1. Lalat buah Lalat buah pada durian menyebabkan buah menjadi busuk berulat dan kemudian rontok. Cara mengatasi: a. Pengendalian cara kultur teknis dengan menjaga kebersihan lingkungan yaitu mengumpulkan buah yang terserang, baik yang jatuh maupun yang masih di pohon durian kemudian dimusnahkan. b. Pengendalian dengan tanaman perangkap yaitu menanam selasih di sekeliling kebun. c. Pengasapan/membakar di sekeliling tanaman. Usahakan jangan sampai membakar seluruh bagian tanaman. d. Pengendalian mekanik menggunakan perangkap atraktan (metil eugenol. protein hidrolisa. atau selasih) dalam alat perangkap yang terbuat dari botol bekas air minum yang diberi lubang untuk masuknya lalat buah. 2. Ulat penggerek batang Ulat penggerek batang menyerang tanaman durian pada bagian batang. Tanda yang mudah dikenali adalah adanya tumpukan kotoran di bawah batang tanaman durian yang berwarna kemerahan.
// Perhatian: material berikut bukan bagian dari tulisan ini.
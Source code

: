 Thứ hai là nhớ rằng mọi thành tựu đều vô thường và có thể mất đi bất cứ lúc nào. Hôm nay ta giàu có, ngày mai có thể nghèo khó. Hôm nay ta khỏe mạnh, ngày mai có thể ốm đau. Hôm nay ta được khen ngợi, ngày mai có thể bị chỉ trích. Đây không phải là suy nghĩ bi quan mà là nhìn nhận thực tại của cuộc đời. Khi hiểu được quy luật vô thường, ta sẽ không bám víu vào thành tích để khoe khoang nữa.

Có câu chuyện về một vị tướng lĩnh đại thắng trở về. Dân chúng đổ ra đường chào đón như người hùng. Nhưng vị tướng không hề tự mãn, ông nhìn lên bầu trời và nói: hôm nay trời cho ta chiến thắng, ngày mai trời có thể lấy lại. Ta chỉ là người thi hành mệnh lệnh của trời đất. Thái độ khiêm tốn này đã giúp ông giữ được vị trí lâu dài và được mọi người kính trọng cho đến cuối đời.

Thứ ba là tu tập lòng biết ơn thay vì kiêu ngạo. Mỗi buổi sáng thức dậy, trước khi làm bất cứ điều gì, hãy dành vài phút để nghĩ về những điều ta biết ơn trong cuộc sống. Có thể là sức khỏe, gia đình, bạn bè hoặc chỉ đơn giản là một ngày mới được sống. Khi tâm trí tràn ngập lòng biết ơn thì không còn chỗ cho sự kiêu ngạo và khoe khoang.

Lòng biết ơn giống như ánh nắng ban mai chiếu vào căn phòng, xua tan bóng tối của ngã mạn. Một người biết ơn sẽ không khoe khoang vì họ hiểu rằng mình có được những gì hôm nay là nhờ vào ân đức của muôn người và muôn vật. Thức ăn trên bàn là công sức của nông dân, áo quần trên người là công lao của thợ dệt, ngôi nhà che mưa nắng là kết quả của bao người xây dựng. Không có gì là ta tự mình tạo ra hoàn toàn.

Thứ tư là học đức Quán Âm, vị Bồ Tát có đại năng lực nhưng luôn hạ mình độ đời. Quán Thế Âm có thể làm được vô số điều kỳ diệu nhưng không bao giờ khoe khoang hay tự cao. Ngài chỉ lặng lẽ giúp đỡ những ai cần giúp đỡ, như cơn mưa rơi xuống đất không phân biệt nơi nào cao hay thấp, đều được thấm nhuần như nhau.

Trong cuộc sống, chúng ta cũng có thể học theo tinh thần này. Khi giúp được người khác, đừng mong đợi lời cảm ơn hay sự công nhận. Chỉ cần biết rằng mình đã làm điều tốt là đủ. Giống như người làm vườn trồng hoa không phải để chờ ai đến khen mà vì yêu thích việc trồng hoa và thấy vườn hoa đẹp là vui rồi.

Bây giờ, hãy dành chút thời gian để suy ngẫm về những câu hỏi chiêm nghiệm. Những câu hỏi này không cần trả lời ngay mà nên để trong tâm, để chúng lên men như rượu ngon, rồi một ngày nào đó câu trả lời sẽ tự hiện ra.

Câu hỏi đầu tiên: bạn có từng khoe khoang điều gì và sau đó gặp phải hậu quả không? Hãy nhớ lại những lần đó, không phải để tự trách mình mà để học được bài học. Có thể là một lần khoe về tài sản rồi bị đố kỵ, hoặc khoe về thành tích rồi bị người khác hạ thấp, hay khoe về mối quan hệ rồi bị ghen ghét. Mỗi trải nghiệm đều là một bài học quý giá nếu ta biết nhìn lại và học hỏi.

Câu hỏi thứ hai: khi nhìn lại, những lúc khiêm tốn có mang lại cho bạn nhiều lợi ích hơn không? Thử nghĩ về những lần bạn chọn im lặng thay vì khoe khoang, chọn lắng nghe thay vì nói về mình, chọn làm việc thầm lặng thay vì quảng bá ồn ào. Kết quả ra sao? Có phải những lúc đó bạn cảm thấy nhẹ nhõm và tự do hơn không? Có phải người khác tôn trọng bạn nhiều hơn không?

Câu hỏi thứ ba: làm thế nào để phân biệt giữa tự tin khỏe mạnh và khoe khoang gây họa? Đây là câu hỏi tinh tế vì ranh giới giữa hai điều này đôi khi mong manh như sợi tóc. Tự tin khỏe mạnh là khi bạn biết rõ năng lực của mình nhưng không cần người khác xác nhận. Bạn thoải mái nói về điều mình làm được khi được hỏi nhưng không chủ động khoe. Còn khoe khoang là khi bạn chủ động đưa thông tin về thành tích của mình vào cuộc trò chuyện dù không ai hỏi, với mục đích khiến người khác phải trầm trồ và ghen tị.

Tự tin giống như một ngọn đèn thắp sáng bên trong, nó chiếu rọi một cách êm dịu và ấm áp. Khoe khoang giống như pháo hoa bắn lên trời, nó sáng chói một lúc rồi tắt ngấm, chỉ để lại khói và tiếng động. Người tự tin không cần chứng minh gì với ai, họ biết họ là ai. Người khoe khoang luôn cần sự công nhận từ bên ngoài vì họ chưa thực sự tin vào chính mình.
Pada kondisi yang ekstrim tanaman yang terserang ulat penggerek batang akan menjadi layu dan mati. Cara mengatasi: a. Pengendalian cara mekanis dengan memotong 5 cm bagian lubang gerek batang tanaman yang terserang kemudian dimusnahkan. b. Menggunakan kawat yang dimasukkan ke dalam lubang dengan tujuan membunuh ulat c. Pengendalian dengan cara kimiawi melalui penyemprotan dengan insektisida berbahan aktif Tamaron 0,3 % dan Diazinon 0,5 % yang disemprotkan sesuai dosis. 3. Penyakit Busuk Akar Tanaman buah yang terserang penyakit busuk akar ciri-cirinya adalah bercak nekrotik pada akar lateral. Saat akar dibelah pada bagian korteks akan tampak warna coklat dan pada bagian yang berkayu akan tampak warna merah muda dengan bercak coklat. Cara mengatasi penyakit busuk akar Memusnahkan tanaman yang terinfeksi dengan cara dibakar. 4. Penyakit Jamur Upas


Gejala munculnya cairan kuning pada bagian batang terserang dan diselimuti dengan benang-benang jamur berwarna mengkilat berbentuk seperti laba-laba sehingga menyebabkan kematian pada batang. Cara mengatasi jamur upas: Kurangi kelembaban suhu di sekitar tanaman. Potong bagian tanaman yang terserang penyakit jamur upas.